Так почему же тогда за два месяца до этой ночной встречи, до того самого момента, когда бронированный кабриолет принцессы, ведомый багровозатылочным шофером устало подрулил к приоткрытым воротам тапробанской резиденции светлейших герцогов Альворадо, и Вивиан, легко выпорхнув из машины, сухо кивнула Себастьяну, ожидающему встречи с ней уже какой по счету день (каждый день в сумерки выходит Себастьян к воротам и долго сидит, смоля сигару за сигарой у приоткрытых в сторону дороги ворот) и столь же сухо представила ему своего нового секретаря, милейшего недотепу–филолога, этого несчастного медиевиста Алехандро Лепских, она заявила Себастьяну, что между ними все кончено, и если о чем она и жалеет, так это о том времени, когда ее душа и тело безраздельно принадлежали Себастьяну Альворадо, в любой час, хоть дня, хоть ночи, но отныне этому положен конец и никогда – вы понимаете, никогда! – она больше не допустит его в свои покои, с этими словами (а разговор происходил в той самой зале, где Алехандро и Фартик застали Вивиан в прелестном дезабилье, занятую утренним макияжем) принцесса Альворадо указала брату на дверь, и он, изумленный этими безжалостными нотками в обычно столь ласковом и нежном голосе возлюбленной сестры, повернулся и понуро покинул ее покои, в тот же день оставив Элджернон и запершись за стенами тапробанской резиденции правящей династии, и это несмотря на то, что шумный успех последней книги требовал его постоянного присутствия на людях, ибо не было отбоя от интервьюеров и интервьюерш, да и поклонники (а в основном, поклонницы) часами ожидали возможности встретиться со своим кумиром.

Но мы так и не ответили на вопрос, отчего Вивиан решила прекратить столь бурно проистекавший роман, что же, попытаемся сделать это хотя бы в уже начатом абзаце, вновь упомянув, что главным в любовных отношениях для Вивиан Альворадо всегда была эмоциональная сторона, ведь просто физиологическое удовлетворение она могла получить от любого красавца–гвардейца, да и (пусть и не прибегая к помощи веера) сама в совершенстве владела добрым десятком способов доведения себя до экстаза, но что привело ее к мысли о необходимости порвать порочную, кровосмесительную связь, что заставило указать Себастьяну на дверь?
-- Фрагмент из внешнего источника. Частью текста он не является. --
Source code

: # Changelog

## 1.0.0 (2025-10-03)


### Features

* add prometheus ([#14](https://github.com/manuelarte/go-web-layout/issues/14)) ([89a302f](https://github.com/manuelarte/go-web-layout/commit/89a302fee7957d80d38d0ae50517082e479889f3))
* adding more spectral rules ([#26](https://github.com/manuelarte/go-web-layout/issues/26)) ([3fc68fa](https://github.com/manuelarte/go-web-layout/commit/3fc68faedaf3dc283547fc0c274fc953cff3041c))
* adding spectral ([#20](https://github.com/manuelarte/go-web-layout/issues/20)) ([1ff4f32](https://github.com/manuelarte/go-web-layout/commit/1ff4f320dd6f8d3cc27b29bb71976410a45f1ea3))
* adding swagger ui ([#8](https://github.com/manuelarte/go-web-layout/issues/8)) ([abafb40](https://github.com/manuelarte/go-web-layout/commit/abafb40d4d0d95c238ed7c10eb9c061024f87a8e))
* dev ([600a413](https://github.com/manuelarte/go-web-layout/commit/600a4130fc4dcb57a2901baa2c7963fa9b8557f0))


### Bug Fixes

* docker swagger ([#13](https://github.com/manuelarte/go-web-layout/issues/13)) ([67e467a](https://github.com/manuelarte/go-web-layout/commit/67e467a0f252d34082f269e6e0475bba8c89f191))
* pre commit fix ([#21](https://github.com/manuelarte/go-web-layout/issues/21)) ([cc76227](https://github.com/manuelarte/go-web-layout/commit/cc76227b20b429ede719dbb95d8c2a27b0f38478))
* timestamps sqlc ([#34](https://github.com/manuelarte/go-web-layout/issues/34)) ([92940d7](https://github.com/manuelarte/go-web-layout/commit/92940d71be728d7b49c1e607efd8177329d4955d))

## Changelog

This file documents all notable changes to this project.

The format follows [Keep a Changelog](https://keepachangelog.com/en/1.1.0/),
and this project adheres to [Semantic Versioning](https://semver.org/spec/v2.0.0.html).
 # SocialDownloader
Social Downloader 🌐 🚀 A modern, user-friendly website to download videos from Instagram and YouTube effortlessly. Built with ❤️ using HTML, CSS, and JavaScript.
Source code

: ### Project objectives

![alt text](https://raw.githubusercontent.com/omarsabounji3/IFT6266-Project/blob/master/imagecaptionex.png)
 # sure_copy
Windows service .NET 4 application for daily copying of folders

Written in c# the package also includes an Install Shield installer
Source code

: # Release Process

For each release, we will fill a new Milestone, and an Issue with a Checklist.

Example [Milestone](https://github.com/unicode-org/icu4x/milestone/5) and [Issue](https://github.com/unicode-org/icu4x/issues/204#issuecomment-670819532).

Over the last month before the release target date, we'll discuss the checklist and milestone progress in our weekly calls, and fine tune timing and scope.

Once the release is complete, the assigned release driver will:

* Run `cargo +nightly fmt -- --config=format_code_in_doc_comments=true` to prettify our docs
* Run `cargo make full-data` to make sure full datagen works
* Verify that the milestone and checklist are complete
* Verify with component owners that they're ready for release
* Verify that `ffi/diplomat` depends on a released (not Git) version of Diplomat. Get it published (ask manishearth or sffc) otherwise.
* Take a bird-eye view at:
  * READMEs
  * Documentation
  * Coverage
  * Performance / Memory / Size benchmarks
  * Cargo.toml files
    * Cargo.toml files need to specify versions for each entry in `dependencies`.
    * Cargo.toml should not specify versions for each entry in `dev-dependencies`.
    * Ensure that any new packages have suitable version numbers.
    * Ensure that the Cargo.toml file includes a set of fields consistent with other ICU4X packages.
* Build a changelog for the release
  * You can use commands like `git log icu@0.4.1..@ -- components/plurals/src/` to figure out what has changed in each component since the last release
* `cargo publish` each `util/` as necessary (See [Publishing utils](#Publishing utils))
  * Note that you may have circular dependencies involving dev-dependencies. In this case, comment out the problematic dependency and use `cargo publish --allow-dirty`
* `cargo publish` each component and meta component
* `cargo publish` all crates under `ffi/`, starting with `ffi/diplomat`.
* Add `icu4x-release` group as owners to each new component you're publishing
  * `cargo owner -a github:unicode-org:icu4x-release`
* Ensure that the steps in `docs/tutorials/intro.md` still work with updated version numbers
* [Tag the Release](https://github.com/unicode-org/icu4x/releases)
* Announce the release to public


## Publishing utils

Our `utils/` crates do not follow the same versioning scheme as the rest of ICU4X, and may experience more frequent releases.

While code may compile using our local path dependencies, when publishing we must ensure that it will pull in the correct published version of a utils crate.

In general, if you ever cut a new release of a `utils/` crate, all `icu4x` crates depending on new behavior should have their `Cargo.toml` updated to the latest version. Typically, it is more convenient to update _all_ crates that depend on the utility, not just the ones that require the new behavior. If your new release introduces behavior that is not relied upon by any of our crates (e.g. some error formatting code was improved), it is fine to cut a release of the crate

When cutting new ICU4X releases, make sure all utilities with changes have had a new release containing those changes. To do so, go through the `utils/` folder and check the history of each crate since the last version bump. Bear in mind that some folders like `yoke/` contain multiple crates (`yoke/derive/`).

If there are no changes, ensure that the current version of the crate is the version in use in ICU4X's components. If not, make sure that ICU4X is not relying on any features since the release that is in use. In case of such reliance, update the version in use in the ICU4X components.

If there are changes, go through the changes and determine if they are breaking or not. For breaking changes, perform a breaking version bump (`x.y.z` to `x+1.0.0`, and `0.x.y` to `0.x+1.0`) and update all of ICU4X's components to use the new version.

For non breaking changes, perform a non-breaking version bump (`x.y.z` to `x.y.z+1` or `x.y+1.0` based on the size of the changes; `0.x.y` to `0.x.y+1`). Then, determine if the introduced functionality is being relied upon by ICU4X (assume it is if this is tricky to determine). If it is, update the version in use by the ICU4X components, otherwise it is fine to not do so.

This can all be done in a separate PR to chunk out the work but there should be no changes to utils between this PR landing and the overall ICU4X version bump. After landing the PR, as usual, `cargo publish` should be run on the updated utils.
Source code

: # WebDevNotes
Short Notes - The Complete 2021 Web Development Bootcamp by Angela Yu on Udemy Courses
Ответ прост: это был сам Себастьян, точнее же говоря, его роман «У бездомных нет дома», прочитав которую, принцесса Вивиан не могла не понять, что эта книга – о ней, и что она – Ирен, в то время, как покойная кинодива – Роксана, а Себастьян – это, соответственно, Крокус, из чего следует, что (вспомним содержание последнего романа Себастьяна Альворадо) Себастьян никогда не любил свою сестру и что как была она всего лишь заместительницей покойной поклонницы трампля, так ей и осталась, даже несмотря на то, что к моменту собственно разрыва связь Вивиан и Себастьяна насчитывала уже несколько лет, и сама Вивиан все больше и больше привязывалась к брату и даже подумывала о том, не родить ли ей от него ребенка, что сделало бы ситуацию уж совсем двусмысленной, но ей было плевать, ей на все было плевать, страсть поглотила Вивиан полностью и лишь не вовремя попавший в руки роман всему положил конец.

Ибо Вивиан была оскорблена, ибо она никак не могла предположить, что ей отведена участь всего лишь эрзаца, то есть заменителя, то есть подобия давно уже растворившегося в бездне времени праха, собственноручно (повторим) рассыпанного Себастьяном на неоднократно упоминавшейся поляне, бедная Вивиан, хочется сказать мне, надо же пережить такой облом и тут стоит задаться вопросом – насколько она была права в своих выводах о том, что она – Ирен, покойная кинодива – Роксана, а Себастьян – соответственно – Крокус?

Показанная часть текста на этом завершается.